[Rendered images with source text]
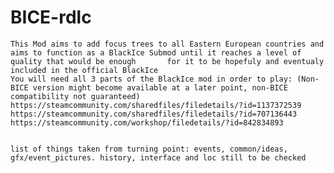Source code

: # BICE-rdlc
	This Mod aims to add focus trees to all Eastern European countries and aims to function as a BlackIce Submod until it reaches a level of quality that would be enough   	for it to be hopefuly and eventualy included in the official BlackIce
	You will need all 3 parts of the BlackIce mod in order to play: (Non-BICE version might become available at a later point, non-BICE compatibility not guaranteed)
	https://steamcommunity.com/sharedfiles/filedetails/?id=1137372539
	https://steamcommunity.com/sharedfiles/filedetails/?id=707136443
	https://steamcommunity.com/workshop/filedetails/?id=842834893


	list of things taken from turning point: events, common/ideas, gfx/event_pictures. history, interface and loc still to be checked
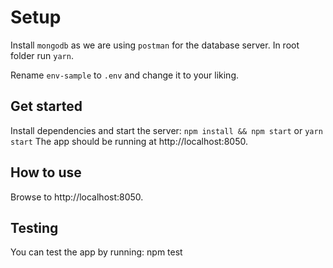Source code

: # Setup

Install `mongodb` as we are using `postman` for the database server. In root folder run `yarn`.

Rename `env-sample` to `.env` and change it to your liking.

## Get started
Install dependencies and start the server: `npm install && npm start` or `yarn start` The app should be running at http://localhost:8050.

## How to use
Browse to http://localhost:8050.

## Testing
You can test the app by running: npm test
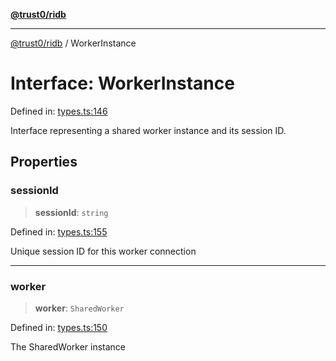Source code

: [**@trust0/ridb**](../README.md)

***

[@trust0/ridb](../README.md) / WorkerInstance

# Interface: WorkerInstance

Defined in: [types.ts:146](https://github.com/trust0-project/RIDB/blob/bfbcdff679d779d52c7a966a438ed7a388ecb082/packages/ridb/src/types.ts#L146)

Interface representing a shared worker instance and its session ID.

## Properties

### sessionId

> **sessionId**: `string`

Defined in: [types.ts:155](https://github.com/trust0-project/RIDB/blob/bfbcdff679d779d52c7a966a438ed7a388ecb082/packages/ridb/src/types.ts#L155)

Unique session ID for this worker connection

***

### worker

> **worker**: `SharedWorker`

Defined in: [types.ts:150](https://github.com/trust0-project/RIDB/blob/bfbcdff679d779d52c7a966a438ed7a388ecb082/packages/ridb/src/types.ts#L150)

The SharedWorker instance
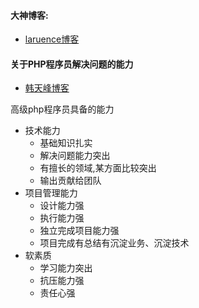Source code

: #### 大神博客:
* [laruence博客](http://www.laruence.com/2018/04/08/3170.html)

#### 关于PHP程序员解决问题的能力

* [韩天峰博客](http://rango.swoole.com/archives/340)


高级php程序员具备的能力

- 技术能力
    - 基础知识扎实
    - 解决问题能力突出
    - 有擅长的领域,某方面比较突出
    - 输出贡献给团队
- 项目管理能力
    - 设计能力强
    - 执行能力强
    - 独立完成项目能力强
    - 项目完成有总结有沉淀业务、沉淀技术
- 软素质
    - 学习能力突出
    - 抗压能力强
    - 责任心强
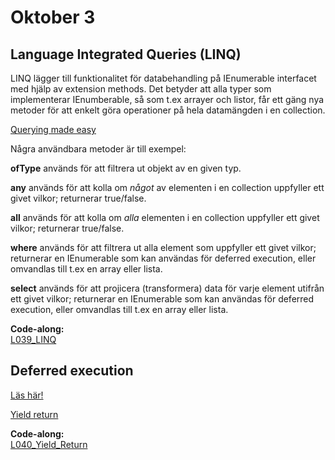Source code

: # Oktober 3

## Language Integrated Queries (LINQ)

LINQ lägger till funktionalitet för databehandling på IEnumerable interfacet med hjälp av extension methods. Det betyder att alla typer som implementerar IEnumberable, så som t.ex arrayer och listor, får ett gäng nya metoder för att enkelt göra operationer på hela datamängden i en collection.

[Querying made easy](https://medium.com/@jepozdemir/exploring-linq-in-c-querying-made-easy-f06a590e5a89)

Några användbara metoder är till exempel:

**ofType** används för att filtrera ut objekt av en given typ.

**any** används för att kolla om *något* av elementen i en collection uppfyller ett givet vilkor; returnerar true/false.

**all** används för att kolla om *alla* elementen i en collection uppfyller ett givet vilkor; returnerar true/false.

**where** används för att filtrera ut alla element som uppfyller ett givet vilkor; returnerar en IEnumerable som kan användas för deferred execution, eller omvandlas till t.ex en array eller lista.

**select** används för att projicera (transformera) data för varje element utifrån ett givet vilkor; returnerar en IEnumerable som kan användas för deferred execution, eller omvandlas till t.ex en array eller lista.

**Code-along:**  
[L039_LINQ](https://github.com/everyloop/NET24-Csharp/blob/master/Code-alongs/L039_LINQ/Program.cs)

## Deferred execution

[Läs här!](https://www.tutorialsteacher.com/linq/linq-deferred-execution)

[Yield return](https://www.kenneth-truyers.net/2016/05/12/yield-return-in-c/)

**Code-along:**  
[L040_Yield_Return](https://github.com/everyloop/NET24-Csharp/blob/master/Code-alongs/L040_Yield_Return/Program.cs)
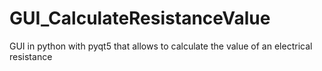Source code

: # GUI_CalculateResistanceValue
GUI in python with pyqt5 that allows to calculate the value of an electrical resistance
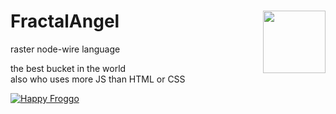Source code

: # FractalAngel <img align="right" height="100" src="https://camo.githubusercontent.com/439c93ae0da88e8c61e9393a5ac80b4fc1ede21317326cb4db044dc8eca11389/687474703a2f2f696d672e746f6465706f6e642e636f6d2f494d472f46726f676173617572757340302e3235782e706e67">
raster node-wire language

the best bucket in the world<br>
also who uses more JS than HTML or CSS

[ ![Happy Froggo](https://user-images.githubusercontent.com/25611707/141156780-43859878-ee18-40bf-aa0a-d04146cd6bb0.gif) ](https://user-images.githubusercontent.com/25611707/141156780-43859878-ee18-40bf-aa0a-d04146cd6bb0.gif)
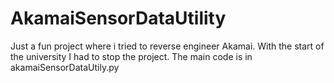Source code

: # AkamaiSensorDataUtility

Just a fun project where i tried to reverse engineer Akamai. With the start of the university I had to stop the project.
The main code is in akamaiSensorDataUtily.py
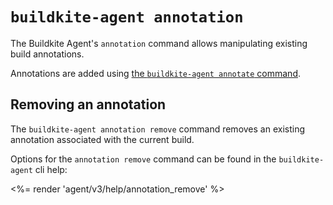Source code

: # `buildkite-agent annotation`

The Buildkite Agent's `annotation` command allows manipulating existing build annotations.

Annotations are added using [the `buildkite-agent annotate` command](/docs/agent/v3/cli-annotate).

## Removing an annotation

The `buildkite-agent annotation remove` command removes an existing annotation associated with the current build.

Options for the `annotation remove` command can be found in the `buildkite-agent` cli help:


<%= render 'agent/v3/help/annotation_remove' %>

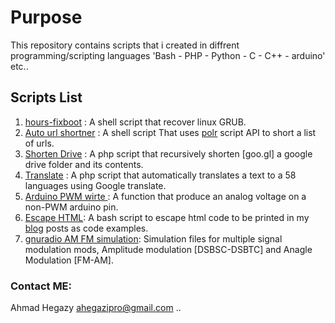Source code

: # Purpose

This repository contains scripts that i created in diffrent programming/scripting languages 'Bash - PHP - Python - C - C++ - arduino' etc..

## Scripts List
1. [hours-fixboot](horus-fixboot) : A shell script that recover linux GRUB.
2. [Auto url shortner](auto-url-shortner.sh) : A shell script That uses [polr](http://github.com/cydrobolt/polr) script API to short a list of urls.
3. [Shorten Drive](shorten_drive.php) : A php script that recursively shorten [goo.gl] a google drive folder and its contents.
4. [Translate](translate.php) : A php script that automatically translates a text to a 58 languages using Google translate.
5. [Arduino PWM wirte ](pwmwrite.ion): A function that produce an analog voltage on a non-PWM arduino pin.
6. [Escape HTML](htmlEscape.sh): A bash script to escape html code to be printed in my [blog](https://ahegazy.github.io) posts as code examples.
7. [gnuradio AM FM simulation](gnuradio): Simulation files for multiple signal modulation mods, Amplitude modulation [DSBSC-DSBTC] <Coherent and Non Coherent Detection> and Anagle Modulation [FM-AM].

### Contact ME: 
Ahmad Hegazy <ahegazipro@gmail.com> ..
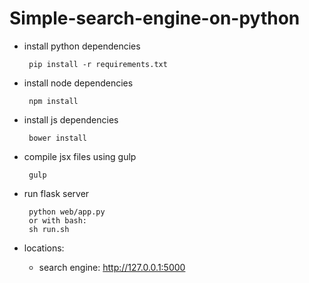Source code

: # Simple-search-engine-on-python

 * install python dependencies

        pip install -r requirements.txt

 * install node dependencies

        npm install

 * install js dependencies

        bower install

 * compile jsx files using gulp

        gulp 

 * run flask server

        python web/app.py
        or with bash: 
        sh run.sh

 * locations:
    - search engine: http://127.0.0.1:5000


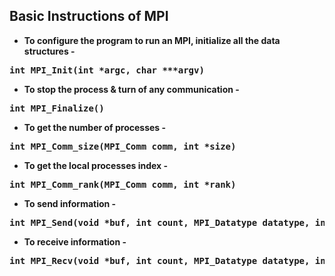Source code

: ## Basic Instructions of MPI
- **To configure the program to run an MPI, initialize all the data structures -**
<pre>
<b>int MPI_Init(int *argc, char ***argv)</b>
</pre>
- **To stop the process & turn of any communication -**
<pre>
<b>int MPI_Finalize()</b>
</pre>
- **To get the number of processes -**
<pre>
<b>int MPI_Comm_size(MPI_Comm comm, int *size)</b>
</pre>
- **To get the local processes index -**
<pre>
<b>int MPI_Comm_rank(MPI_Comm comm, int *rank)</b>
</pre>
- **To send information -**
<pre>
<b>int MPI_Send(void *buf, int count, MPI_Datatype datatype, int dest, int tag, MPI_Comm comm)</b>
</pre>
- **To receive information -**
<pre>
<b>int MPI_Recv(void *buf, int count, MPI_Datatype datatype, int source, int tag, MPI_Comm comm, MPI_Status *status)</b>
</pre>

Task statement ▸
Find the line with "The main code is in akamaiSensorDataUtily.py" in the data above, and from there retype each line exactly through the line with "2. [Auto url", skipping the pictures along the way.

Output of the task ▸
The main code is in akamaiSensorDataUtily.py
Source code

: # `buildkite-agent annotation`

The Buildkite Agent's `annotation` command allows manipulating existing build annotations.

Annotations are added using [the `buildkite-agent annotate` command](/docs/agent/v3/cli-annotate).

## Removing an annotation

The `buildkite-agent annotation remove` command removes an existing annotation associated with the current build.

Options for the `annotation remove` command can be found in the `buildkite-agent` cli help:


<%= render 'agent/v3/help/annotation_remove' %>

Source code

: # Purpose

This repository contains scripts that i created in diffrent programming/scripting languages 'Bash - PHP - Python - C - C++ - arduino' etc..

## Scripts List
1. [hours-fixboot](horus-fixboot) : A shell script that recover linux GRUB.
2. [Auto url shortner](auto-url-shortner.sh) : A shell script That uses [polr](http://github.com/cydrobolt/polr) script API to short a list of urls.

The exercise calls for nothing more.